▶ Data extracts:
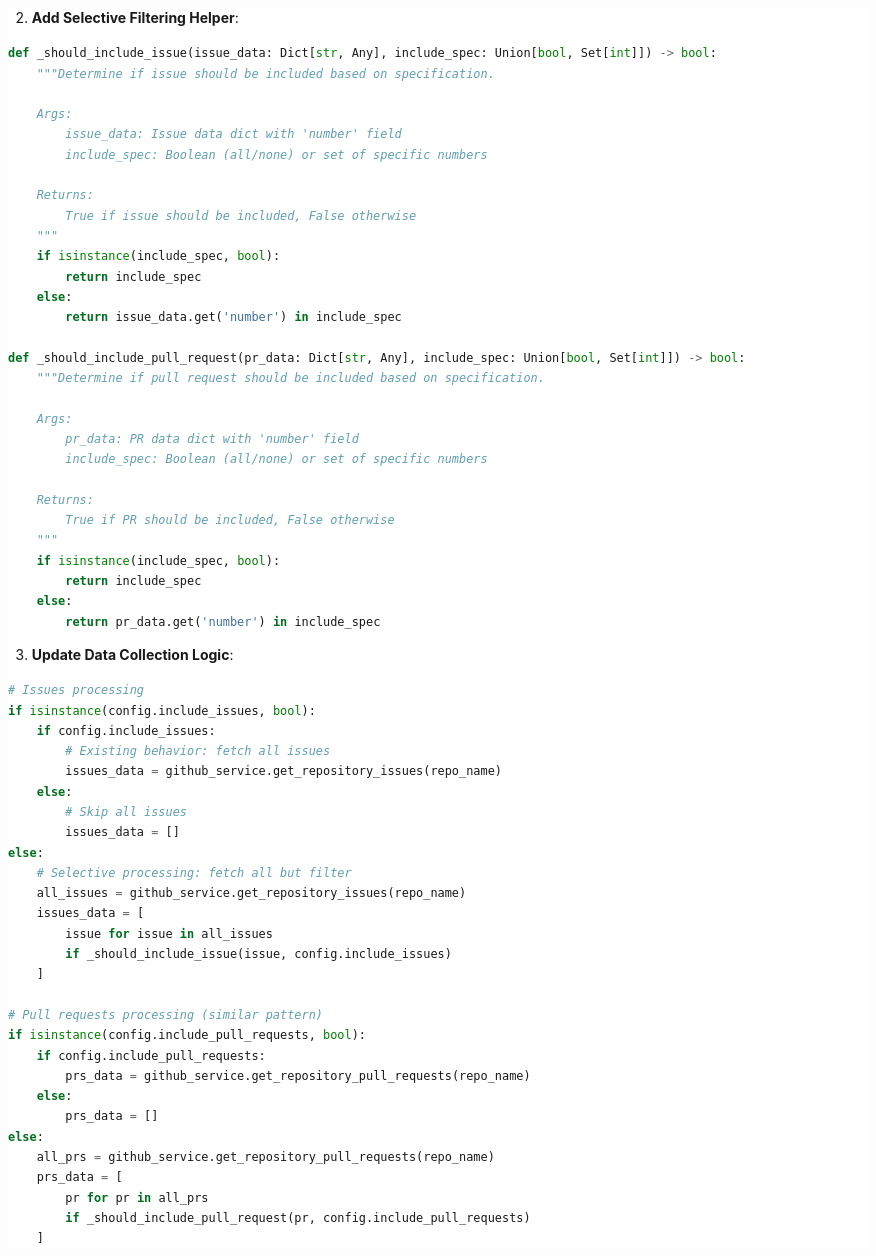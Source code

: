 2. **Add Selective Filtering Helper**:
```python
def _should_include_issue(issue_data: Dict[str, Any], include_spec: Union[bool, Set[int]]) -> bool:
    """Determine if issue should be included based on specification.
    
    Args:
        issue_data: Issue data dict with 'number' field
        include_spec: Boolean (all/none) or set of specific numbers
        
    Returns:
        True if issue should be included, False otherwise
    """
    if isinstance(include_spec, bool):
        return include_spec
    else:
        return issue_data.get('number') in include_spec

def _should_include_pull_request(pr_data: Dict[str, Any], include_spec: Union[bool, Set[int]]) -> bool:
    """Determine if pull request should be included based on specification.
    
    Args:
        pr_data: PR data dict with 'number' field
        include_spec: Boolean (all/none) or set of specific numbers
        
    Returns:
        True if PR should be included, False otherwise
    """
    if isinstance(include_spec, bool):
        return include_spec
    else:
        return pr_data.get('number') in include_spec
```

3. **Update Data Collection Logic**:
```python
# Issues processing
if isinstance(config.include_issues, bool):
    if config.include_issues:
        # Existing behavior: fetch all issues
        issues_data = github_service.get_repository_issues(repo_name)
    else:
        # Skip all issues
        issues_data = []
else:
    # Selective processing: fetch all but filter
    all_issues = github_service.get_repository_issues(repo_name)
    issues_data = [
        issue for issue in all_issues 
        if _should_include_issue(issue, config.include_issues)
    ]

# Pull requests processing (similar pattern)
if isinstance(config.include_pull_requests, bool):
    if config.include_pull_requests:
        prs_data = github_service.get_repository_pull_requests(repo_name)
    else:
        prs_data = []
else:
    all_prs = github_service.get_repository_pull_requests(repo_name)
    prs_data = [
        pr for pr in all_prs 
        if _should_include_pull_request(pr, config.include_pull_requests)
    ]
```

▶ Activity: What you return should be the whole listing, word for word, without its pictures.

▶ Exercise answer:
Source code

: 2. **Add Selective Filtering Helper**:
```python
def _should_include_issue(issue_data: Dict[str, Any], include_spec: Union[bool, Set[int]]) -> bool:
    """Determine if issue should be included based on specification.
    
    Args:
        issue_data: Issue data dict with 'number' field
        include_spec: Boolean (all/none) or set of specific numbers
        
    Returns:
        True if issue should be included, False otherwise
    """
    if isinstance(include_spec, bool):
        return include_spec
    else:
        return issue_data.get('number') in include_spec

def _should_include_pull_request(pr_data: Dict[str, Any], include_spec: Union[bool, Set[int]]) -> bool:
    """Determine if pull request should be included based on specification.
    
    Args:
        pr_data: PR data dict with 'number' field
        include_spec: Boolean (all/none) or set of specific numbers
        
    Returns:
        True if PR should be included, False otherwise
    """
    if isinstance(include_spec, bool):
        return include_spec
    else:
        return pr_data.get('number') in include_spec
```

3. **Update Data Collection Logic**:
```python
# Issues processing
if isinstance(config.include_issues, bool):
    if config.include_issues:
        # Existing behavior: fetch all issues
        issues_data = github_service.get_repository_issues(repo_name)
    else:
        # Skip all issues
        issues_data = []
else:
    # Selective processing: fetch all but filter
    all_issues = github_service.get_repository_issues(repo_name)
    issues_data = [
        issue for issue in all_issues 
        if _should_include_issue(issue, config.include_issues)
    ]

# Pull requests processing (similar pattern)
if isinstance(config.include_pull_requests, bool):
    if config.include_pull_requests:
        prs_data = github_service.get_repository_pull_requests(repo_name)
    else:
        prs_data = []
else:
    all_prs = github_service.get_repository_pull_requests(repo_name)
    prs_data = [
        pr for pr in all_prs 
        if _should_include_pull_request(pr, config.include_pull_requests)
    ]
```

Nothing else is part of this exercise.